Our kitchen at the office has turned into a food laboratory as we’re testing traditional recipes that use local plants like snowflake tree. These recipes are gleaned from UHDP staff hailing from five ethnic communities (Palaung, Lahu, Hmong, Karen, and Akha) as well as friends with cultural heritages as diverse as Northern Thai, Kachin and Yunnanese-Chinese. Recipe by recipe, we're going beyond the technicalities of growing these plants or saving the seeds, and towards understanding the diverse cultural methods of preparing plants that aren’t well-recognized in Thai culture. This is village-farmer gourmet!
Recently, we experimented with chaya (Cnidoscolus acontifolius); our plants are probably the first of its kind grown in Chiang Mai. It comes from South America and can be eaten like spinach or used instead of corn leaves to wrap and steam foods, tamales-style. Chaya, also known as spinach tree, flourishes without much rainwater and provides year-round shade with its large, dark-green leaves edible by people and animals. In fact, the goats at ECHO's Global Farm in Florida eagerly gobble down the chaya whenever they're fed it! It’s also easy to propagate – cuttings taken from silvery stems are planted without much hassle.
We took young, tender leaves from our garden and boiled them to remove cyanide found in the leaves. They smell and taste like a combination of broccoli and spinach but with the texture of kale. We made two polar opposite dishes: a tasty and home-style stew with pounded peanut and chaya inspired by East Africa, and a fragrant nam priik accompanied by fried shallots based on a Lahu recipe. Needless to say, we scarfed down the dished with a resounding YUM!
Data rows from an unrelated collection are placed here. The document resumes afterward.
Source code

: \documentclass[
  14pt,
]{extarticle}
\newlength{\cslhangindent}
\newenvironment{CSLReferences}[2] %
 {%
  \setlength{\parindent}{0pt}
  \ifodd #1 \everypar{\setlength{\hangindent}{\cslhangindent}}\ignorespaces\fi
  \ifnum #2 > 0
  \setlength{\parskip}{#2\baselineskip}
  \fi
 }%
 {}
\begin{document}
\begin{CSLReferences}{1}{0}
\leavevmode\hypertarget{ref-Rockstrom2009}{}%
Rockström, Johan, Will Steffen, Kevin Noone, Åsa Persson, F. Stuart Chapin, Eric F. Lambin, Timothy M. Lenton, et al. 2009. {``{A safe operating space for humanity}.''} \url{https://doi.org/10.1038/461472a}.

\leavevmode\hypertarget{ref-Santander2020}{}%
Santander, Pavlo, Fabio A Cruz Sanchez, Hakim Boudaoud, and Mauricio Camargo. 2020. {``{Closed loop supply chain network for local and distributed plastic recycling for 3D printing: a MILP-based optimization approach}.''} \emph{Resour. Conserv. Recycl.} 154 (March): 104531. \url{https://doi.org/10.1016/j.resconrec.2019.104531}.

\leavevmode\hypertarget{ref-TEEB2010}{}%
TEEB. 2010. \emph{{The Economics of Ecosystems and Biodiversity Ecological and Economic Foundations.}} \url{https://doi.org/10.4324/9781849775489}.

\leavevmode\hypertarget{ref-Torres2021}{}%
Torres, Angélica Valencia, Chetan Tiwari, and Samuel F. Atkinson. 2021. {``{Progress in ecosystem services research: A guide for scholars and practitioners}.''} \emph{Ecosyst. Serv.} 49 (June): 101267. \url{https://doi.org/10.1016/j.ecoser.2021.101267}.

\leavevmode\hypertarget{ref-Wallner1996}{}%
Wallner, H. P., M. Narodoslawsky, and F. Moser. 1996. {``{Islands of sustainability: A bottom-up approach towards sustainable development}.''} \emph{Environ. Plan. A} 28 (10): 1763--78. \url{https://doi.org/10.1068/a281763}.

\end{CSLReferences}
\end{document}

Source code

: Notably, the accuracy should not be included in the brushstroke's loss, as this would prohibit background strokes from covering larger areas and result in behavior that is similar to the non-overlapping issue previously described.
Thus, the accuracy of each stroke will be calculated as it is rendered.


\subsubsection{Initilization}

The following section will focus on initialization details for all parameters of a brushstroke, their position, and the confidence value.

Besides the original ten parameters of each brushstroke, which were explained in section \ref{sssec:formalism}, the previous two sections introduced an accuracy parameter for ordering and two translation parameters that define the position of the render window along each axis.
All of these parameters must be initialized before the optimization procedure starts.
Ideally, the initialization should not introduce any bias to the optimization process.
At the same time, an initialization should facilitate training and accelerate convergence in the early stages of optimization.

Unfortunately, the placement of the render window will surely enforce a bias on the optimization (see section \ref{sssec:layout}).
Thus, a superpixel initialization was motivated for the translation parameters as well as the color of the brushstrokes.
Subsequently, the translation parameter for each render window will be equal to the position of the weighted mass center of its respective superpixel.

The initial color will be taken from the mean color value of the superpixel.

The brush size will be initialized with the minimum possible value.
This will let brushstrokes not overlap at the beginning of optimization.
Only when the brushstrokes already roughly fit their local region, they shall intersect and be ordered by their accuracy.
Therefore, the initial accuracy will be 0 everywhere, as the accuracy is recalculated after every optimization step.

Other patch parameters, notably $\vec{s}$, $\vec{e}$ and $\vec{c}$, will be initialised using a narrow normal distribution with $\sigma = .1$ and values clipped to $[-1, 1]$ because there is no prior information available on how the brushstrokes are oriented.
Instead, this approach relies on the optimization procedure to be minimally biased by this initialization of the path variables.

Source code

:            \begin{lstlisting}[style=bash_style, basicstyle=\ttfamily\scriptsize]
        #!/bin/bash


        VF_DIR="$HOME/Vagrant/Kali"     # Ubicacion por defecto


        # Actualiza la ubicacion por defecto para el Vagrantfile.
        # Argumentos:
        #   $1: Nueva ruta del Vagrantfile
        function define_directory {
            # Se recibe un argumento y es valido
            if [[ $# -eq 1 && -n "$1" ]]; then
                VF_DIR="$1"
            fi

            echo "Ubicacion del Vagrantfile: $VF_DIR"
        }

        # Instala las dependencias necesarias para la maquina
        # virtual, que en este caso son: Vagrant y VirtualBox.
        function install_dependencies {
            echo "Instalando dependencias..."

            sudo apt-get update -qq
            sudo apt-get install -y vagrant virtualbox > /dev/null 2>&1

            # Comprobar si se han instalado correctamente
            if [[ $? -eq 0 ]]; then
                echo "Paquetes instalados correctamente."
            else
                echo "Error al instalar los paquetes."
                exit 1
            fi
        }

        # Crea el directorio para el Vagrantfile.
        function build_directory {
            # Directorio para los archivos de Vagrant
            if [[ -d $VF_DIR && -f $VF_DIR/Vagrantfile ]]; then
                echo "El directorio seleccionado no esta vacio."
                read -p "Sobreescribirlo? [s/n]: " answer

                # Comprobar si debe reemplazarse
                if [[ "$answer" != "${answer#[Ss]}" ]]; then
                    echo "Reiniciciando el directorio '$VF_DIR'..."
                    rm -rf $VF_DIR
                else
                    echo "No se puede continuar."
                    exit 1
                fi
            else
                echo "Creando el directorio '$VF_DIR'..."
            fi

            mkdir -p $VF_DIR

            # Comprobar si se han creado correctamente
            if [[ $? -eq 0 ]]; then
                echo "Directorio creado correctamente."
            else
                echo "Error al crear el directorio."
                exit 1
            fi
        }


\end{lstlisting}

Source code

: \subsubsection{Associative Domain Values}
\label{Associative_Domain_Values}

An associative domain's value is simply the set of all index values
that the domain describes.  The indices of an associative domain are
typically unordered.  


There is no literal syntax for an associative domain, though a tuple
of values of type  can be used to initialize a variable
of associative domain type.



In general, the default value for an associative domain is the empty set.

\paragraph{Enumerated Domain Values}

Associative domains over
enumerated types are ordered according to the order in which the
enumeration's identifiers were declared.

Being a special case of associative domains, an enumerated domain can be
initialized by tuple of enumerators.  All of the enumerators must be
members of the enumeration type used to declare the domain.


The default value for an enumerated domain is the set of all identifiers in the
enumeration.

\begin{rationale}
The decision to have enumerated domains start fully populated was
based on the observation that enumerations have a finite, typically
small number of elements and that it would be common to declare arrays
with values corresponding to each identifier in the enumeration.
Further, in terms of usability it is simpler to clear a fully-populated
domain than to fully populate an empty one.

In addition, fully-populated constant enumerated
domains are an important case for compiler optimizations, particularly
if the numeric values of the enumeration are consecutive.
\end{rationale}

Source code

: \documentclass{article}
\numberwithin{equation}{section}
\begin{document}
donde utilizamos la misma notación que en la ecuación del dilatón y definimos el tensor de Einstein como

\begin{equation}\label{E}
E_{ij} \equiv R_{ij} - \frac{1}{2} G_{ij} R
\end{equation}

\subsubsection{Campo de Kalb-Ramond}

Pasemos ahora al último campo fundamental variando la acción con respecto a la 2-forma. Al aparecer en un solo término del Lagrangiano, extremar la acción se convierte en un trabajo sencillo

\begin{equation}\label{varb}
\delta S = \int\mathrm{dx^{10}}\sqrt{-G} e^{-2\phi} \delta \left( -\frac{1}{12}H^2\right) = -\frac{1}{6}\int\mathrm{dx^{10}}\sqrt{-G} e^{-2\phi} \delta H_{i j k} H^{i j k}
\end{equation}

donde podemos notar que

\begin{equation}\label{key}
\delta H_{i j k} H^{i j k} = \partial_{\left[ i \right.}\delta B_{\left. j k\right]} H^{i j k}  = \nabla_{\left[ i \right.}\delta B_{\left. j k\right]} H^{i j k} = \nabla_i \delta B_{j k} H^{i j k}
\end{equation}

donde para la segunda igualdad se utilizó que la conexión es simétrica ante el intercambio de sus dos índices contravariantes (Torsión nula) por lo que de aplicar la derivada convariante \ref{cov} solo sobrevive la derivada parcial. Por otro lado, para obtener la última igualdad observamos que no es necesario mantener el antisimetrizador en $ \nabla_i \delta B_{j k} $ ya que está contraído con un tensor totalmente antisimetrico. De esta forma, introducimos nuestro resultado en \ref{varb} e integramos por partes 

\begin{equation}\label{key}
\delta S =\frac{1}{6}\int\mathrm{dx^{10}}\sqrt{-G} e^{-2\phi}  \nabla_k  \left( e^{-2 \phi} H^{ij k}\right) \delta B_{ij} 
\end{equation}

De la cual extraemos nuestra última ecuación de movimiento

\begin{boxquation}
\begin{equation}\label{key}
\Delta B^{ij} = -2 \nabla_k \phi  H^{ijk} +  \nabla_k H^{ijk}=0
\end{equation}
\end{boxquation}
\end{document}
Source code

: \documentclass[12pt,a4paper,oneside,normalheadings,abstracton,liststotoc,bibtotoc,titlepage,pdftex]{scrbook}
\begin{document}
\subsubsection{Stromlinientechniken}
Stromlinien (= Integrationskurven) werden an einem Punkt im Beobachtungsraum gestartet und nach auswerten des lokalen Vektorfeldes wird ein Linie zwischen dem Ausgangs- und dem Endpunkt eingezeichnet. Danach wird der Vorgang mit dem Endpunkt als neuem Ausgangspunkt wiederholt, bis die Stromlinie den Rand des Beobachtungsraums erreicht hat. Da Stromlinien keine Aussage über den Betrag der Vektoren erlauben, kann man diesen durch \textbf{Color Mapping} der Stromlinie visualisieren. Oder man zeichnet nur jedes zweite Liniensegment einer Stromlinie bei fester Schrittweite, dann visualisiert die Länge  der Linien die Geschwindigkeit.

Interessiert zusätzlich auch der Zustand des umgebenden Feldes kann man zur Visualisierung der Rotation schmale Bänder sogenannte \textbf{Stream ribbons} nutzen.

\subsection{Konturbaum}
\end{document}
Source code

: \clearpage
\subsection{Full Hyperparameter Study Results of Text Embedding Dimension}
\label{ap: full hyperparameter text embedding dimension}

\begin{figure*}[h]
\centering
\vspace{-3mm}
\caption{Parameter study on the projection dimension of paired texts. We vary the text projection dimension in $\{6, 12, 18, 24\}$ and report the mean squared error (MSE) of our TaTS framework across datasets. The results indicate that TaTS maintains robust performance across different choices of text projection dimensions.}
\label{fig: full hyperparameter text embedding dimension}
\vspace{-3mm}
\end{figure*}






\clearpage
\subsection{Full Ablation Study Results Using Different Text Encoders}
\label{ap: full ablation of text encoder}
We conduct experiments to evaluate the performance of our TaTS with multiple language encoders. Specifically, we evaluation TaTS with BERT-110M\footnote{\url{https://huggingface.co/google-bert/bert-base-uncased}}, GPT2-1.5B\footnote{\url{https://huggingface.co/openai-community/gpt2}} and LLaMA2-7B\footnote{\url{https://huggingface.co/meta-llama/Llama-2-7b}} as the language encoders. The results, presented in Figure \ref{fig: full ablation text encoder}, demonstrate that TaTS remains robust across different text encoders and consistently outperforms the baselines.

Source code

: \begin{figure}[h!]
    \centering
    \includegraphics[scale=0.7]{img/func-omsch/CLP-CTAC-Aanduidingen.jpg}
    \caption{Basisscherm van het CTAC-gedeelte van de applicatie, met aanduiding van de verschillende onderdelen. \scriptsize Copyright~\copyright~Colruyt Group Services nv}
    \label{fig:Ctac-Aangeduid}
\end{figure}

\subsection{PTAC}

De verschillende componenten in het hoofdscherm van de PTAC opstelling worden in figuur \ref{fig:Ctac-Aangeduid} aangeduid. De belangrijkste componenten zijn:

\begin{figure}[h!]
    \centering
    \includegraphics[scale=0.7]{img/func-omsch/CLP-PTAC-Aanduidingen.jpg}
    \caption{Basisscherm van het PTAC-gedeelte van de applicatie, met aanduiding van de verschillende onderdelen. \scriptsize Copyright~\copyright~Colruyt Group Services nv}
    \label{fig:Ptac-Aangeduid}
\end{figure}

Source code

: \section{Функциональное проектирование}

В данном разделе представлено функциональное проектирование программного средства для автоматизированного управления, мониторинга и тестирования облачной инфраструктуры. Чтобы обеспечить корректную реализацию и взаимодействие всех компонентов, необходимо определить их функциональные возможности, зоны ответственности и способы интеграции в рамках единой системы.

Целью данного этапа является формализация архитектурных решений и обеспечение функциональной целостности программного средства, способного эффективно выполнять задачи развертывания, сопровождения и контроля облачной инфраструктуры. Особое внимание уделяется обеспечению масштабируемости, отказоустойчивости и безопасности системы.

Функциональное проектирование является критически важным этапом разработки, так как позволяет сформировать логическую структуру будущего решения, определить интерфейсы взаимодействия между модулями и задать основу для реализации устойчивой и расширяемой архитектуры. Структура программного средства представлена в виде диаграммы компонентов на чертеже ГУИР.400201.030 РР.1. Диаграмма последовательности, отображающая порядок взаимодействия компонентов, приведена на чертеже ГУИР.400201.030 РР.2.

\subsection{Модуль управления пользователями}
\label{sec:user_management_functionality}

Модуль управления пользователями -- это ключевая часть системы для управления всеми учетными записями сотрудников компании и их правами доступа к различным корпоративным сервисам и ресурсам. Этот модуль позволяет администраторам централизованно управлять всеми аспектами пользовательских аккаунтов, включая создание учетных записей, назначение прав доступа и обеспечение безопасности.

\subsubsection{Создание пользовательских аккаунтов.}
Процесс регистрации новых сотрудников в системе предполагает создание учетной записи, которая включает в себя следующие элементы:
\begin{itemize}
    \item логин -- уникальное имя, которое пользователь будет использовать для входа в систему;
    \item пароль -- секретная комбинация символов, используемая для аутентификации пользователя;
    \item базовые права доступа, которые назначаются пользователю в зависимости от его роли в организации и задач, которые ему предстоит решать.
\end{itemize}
This is a tough job but meal by meal, we're eating our way through a list of plants with the aim of producing a cookbook that showcases the many ways of enjoying plants we promote through our local partners or in our seed catalogue. In turn, we hope it becomes a resource to both the curious gourmet and people working in hard-to-grow-food areas to better understand how something like chaya can enhance the environment and be a source of tasty meals. Bon appetit!